E-mail Abstract Author Session Search Abstracts Program


Session 59 Poster Presentations
Viral Genetic Diversity
Session Day and Time: Thursday 1:30 - 3:30 pm
Room: Hall A


499
Compartment-specific Patterns Associated with CSF-derived V3 Sequences
Benjamin Good1, Satish Pillai*2, Jacques Corbeil2, Joseph Wong2
1Veterans Med Res Fndn, San Diego, CA and 2Univ of California at San Diego

Background: It has been hypothesized that the selective environment within the CNS compartment differs from that of peripheral tissues. Therefore, it is expected that virus replicating within the CNS should develop distinct genotypic and phenotypic characteristics from peripheral virus. V3 genotype is likely to differ, based on the observation that the predominant target cell type within each compartment is distinct. We applied a battery of machine learning techniques to discriminate between CSF- and plasma-derived V3 amino acid sequences.

Methods: All 188 CSF V3 sequences were down-loaded from the Los Alamos HIV Sequence Database. A matching set of 188 plasma-derived V3 sequences were randomly chosen from the same database.
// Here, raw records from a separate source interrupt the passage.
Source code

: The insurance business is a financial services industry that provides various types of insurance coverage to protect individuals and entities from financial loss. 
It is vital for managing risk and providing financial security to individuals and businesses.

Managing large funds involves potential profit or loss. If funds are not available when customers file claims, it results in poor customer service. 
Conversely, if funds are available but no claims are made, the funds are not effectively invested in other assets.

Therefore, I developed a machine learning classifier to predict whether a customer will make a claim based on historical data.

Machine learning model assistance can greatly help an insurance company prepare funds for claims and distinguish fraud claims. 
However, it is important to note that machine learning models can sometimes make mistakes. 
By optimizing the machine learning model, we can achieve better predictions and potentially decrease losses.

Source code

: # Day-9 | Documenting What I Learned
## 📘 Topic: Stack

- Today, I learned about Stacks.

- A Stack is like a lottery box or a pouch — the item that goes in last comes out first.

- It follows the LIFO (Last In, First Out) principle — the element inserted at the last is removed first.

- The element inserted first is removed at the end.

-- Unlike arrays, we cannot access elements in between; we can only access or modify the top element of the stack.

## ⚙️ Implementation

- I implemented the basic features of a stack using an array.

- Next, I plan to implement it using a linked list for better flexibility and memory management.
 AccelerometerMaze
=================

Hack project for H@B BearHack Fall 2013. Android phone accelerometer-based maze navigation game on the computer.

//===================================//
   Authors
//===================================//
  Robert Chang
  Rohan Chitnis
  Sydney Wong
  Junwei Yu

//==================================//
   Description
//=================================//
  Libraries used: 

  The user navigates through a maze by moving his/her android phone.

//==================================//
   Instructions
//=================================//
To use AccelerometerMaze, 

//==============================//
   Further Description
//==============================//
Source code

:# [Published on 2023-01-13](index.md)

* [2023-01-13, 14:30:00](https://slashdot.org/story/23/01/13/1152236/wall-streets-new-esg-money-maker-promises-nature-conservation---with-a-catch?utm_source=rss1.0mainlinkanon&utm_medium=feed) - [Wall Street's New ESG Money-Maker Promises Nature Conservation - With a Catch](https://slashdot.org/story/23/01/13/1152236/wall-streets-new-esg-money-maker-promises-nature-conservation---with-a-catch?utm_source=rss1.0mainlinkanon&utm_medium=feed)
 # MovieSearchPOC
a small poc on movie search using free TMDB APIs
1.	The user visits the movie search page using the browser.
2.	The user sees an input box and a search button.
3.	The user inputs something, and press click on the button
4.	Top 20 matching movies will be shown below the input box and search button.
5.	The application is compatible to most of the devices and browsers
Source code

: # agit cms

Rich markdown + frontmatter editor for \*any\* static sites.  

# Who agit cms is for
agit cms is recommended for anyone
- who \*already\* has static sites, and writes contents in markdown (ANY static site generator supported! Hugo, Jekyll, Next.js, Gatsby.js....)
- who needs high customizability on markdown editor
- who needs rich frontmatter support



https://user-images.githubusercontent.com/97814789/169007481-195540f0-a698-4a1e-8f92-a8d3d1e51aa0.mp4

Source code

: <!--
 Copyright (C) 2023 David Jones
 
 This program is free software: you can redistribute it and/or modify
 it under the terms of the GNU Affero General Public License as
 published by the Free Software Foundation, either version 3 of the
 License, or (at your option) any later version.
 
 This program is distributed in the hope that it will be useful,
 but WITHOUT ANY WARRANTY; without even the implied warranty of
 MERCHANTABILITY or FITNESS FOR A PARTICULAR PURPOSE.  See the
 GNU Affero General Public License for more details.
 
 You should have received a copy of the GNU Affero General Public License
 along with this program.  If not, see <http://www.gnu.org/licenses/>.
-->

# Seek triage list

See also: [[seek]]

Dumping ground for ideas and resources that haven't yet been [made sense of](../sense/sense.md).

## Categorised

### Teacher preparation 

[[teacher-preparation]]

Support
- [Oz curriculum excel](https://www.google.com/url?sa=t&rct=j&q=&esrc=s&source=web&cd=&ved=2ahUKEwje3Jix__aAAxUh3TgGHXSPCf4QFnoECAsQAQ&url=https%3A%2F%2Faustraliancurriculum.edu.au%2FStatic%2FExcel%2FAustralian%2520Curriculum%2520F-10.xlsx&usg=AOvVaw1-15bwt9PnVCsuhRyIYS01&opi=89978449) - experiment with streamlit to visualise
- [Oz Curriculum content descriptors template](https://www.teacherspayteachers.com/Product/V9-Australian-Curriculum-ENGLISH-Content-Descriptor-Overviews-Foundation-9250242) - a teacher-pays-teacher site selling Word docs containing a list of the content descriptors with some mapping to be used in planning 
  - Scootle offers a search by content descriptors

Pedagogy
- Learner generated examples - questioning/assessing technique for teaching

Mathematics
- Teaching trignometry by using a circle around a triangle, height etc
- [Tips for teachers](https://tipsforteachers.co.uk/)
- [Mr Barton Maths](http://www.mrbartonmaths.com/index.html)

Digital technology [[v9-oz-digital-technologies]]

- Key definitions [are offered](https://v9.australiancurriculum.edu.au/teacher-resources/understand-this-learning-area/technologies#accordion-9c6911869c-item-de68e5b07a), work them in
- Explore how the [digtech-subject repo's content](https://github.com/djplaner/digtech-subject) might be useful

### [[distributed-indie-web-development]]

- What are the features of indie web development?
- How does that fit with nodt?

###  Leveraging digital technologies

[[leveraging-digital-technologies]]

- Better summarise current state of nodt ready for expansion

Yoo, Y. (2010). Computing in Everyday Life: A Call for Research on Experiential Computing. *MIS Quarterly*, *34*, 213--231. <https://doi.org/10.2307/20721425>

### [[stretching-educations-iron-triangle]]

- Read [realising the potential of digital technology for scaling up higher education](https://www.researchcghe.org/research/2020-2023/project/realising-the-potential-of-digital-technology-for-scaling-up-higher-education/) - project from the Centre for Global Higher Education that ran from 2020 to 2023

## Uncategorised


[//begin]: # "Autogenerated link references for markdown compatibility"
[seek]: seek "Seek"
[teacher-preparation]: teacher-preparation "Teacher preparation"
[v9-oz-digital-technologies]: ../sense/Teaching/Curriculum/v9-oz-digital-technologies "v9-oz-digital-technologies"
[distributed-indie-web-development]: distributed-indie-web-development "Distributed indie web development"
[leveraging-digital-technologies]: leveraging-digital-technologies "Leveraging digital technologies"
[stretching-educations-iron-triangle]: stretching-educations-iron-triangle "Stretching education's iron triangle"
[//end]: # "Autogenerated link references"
The entire sequence set was aligned using ClustalW. A subset of algorithms within the Weka (Waikato Environment for Knowledge Analysis) machine learning suite was implemented to classify V3 amino acid sequences based on their compartment of origin. Ten (10)-fold cross-validation was used to assess the accuracy of all tested classifiers.

Results: The support vector machine constituted the best overall classifier, categorizing V3 sequences based on their compartment of origin with 90.6% accuracy. A decision tree inducer achieved an accuracy of 89.6% in 10-fold cross-validation and revealed a complex sequence signature associated with compartmentalization.

Conclusions: The performance of these classifiers suggests that there is a strong compartment-specific sequence signature. Unlike signatures associated with other phenotypes, e.g., primary drug resistance and coreceptor usage, the underlying pattern was complex and comprised many positions across the V3 sequence. The discovery of compartment-specific genotypic characteristics may prove invaluable in tracking evolutionary patterns during HIV-1 infection. In addition, the deciphering of these patterns by the support vector machine and decision tree inducer speak to the efficacy of a machine learning approach to sequence-based classification.